Já aqui, temos a noção de apenas uma vida. Estamos aqui para aproveitá-la. Essa atitude impede a reflexão, aumenta a ansiedade e gera frustração. Também perdemos oportunidades importantes, que são deixadas de lado porque não damos tempo ao tempo. Cita uma frase do escritor francês François Rabelais que resume seu pensamento: “conheço muitos que não puderam quando deviam, porque não quiseram quando podiam.”

Como consequência nos acostumamos e aceitamos bem as pequenas mortes do dia a dia: as rupturas no ambiente familiar, nos negócios, nas amizades e até no lazer. A ganância acaba se confundindo com a ambição. Enquanto a segunda é saudável, uma vez que parte apenas do “quero mais”, a primeira pressupõe o egoísmo, ou seja, “quero só para mim”.

Todas essas colocações são feitas para embasar o tema de sua explanação: reconhecimento. Para ele, reconhecer alguém é mostrar a falta que a pessoa faz, seja por meio de ritos, lembranças ou mesmo da comunicação. Nas organizações, é o reconhecimento que vai determinar o desempenho do profissional e a felicidade no ambiente de trabalho. Aliás, ressalta que trabalho é algo que gostamos, é vida. O que é muito diferente de emprego, apenas uma fonte de renda. “Encontre no emprego o trabalho que quer ter”, aconselha.
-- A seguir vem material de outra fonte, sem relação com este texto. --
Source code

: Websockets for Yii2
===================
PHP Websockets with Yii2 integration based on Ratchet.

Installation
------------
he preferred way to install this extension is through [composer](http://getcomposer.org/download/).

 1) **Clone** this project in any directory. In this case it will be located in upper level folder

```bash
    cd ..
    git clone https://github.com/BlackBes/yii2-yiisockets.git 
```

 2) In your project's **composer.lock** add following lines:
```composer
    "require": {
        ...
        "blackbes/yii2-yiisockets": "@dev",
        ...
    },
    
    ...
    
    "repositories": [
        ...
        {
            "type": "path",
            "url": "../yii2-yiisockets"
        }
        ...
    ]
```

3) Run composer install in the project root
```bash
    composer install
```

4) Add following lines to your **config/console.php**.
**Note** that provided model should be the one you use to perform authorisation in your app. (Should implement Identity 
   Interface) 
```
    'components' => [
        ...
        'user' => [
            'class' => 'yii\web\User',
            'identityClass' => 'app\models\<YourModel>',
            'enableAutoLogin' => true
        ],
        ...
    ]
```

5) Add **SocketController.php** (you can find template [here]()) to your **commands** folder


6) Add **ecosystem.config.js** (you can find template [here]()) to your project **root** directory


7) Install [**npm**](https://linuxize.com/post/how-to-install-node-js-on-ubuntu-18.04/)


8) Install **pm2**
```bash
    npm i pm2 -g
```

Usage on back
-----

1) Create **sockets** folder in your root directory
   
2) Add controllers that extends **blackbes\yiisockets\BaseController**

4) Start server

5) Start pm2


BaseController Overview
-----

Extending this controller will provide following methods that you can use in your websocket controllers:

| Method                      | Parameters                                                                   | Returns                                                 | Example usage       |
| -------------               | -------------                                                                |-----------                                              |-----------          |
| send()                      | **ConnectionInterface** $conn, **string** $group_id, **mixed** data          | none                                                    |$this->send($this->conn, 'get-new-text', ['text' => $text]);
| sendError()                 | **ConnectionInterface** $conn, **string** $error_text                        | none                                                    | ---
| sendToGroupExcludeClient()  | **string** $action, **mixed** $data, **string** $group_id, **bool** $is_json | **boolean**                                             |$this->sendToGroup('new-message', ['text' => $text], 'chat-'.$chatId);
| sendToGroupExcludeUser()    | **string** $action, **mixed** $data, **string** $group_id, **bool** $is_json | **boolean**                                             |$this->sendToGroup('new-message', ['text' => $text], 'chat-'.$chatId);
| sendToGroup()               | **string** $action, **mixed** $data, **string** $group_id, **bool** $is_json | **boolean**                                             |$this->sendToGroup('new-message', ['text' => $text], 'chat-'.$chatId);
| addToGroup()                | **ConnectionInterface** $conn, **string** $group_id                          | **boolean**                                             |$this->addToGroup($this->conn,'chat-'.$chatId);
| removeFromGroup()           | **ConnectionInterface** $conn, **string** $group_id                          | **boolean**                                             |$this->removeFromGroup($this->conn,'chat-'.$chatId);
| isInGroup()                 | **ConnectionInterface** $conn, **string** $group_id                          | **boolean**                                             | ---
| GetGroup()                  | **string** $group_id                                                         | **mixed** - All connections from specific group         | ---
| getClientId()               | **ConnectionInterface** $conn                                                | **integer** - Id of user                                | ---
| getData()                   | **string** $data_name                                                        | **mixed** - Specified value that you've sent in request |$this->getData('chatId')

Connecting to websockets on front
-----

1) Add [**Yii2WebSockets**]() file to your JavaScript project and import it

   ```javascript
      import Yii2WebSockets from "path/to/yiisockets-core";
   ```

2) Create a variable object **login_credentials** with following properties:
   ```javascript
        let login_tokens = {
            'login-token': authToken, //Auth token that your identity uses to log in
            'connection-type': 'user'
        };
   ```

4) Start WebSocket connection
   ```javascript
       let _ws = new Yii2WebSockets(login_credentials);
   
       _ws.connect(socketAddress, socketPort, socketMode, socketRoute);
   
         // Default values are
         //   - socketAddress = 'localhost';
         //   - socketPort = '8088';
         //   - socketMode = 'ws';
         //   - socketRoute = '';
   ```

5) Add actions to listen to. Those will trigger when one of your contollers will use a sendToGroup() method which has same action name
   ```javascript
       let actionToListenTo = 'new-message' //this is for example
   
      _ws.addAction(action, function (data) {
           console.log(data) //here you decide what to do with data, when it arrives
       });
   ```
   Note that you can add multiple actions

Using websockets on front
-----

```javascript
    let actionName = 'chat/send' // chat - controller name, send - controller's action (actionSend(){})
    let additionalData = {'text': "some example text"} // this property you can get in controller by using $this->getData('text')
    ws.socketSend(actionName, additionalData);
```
O trabalho cansa, mas não estressa. Cansaço pede um esforço intenso e é curado com o sono. Estresse é um esforço para fazer algo que você não sabe direito o que é, ou seja, vem de uma ausência de sentidos. E só é curado por meio da mudança.

Reconhecer é, portanto, o oposto de morte. Morrer é ser esquecido, tanto que no grego antigo, morrer e esquecer têm o mesmo significado. O que vemos hoje nas empresas são muitas mortes. Pessoas, metas, produtos. Tudo é facilmente substituído. O reconhecimento tem alto valor competitivo, ele dá vitalidade e proporciona realização de maneira sincera. Sentimos-nos importantes.

Pergunte-se: “se você não existisse, que falta faria?” E o que você faz para mudar isso? Para ser reconhecido, é preciso, antes, reconhecer.

Algumas frases para pensar:

• Sinceridade é necessária. Franqueza, não. Como vivemos em sociedade, temos que ser sempre sinceros, no entanto, não precisamos dizer exatamente tudo o que pensamos.

• Você só conhece alguém de verdade quando essa pessoa errou e, mesmo assim, não desistiu.

• A expressão “não sei” estimula a inteligência. Não enrole seu interlocutor. Se não sabe, aprendam juntos. Já dizia Millôr Fernandes, “se você não tem dúvidas, é porque está mal informado.”

• O chefe você obedece. O líder você segue.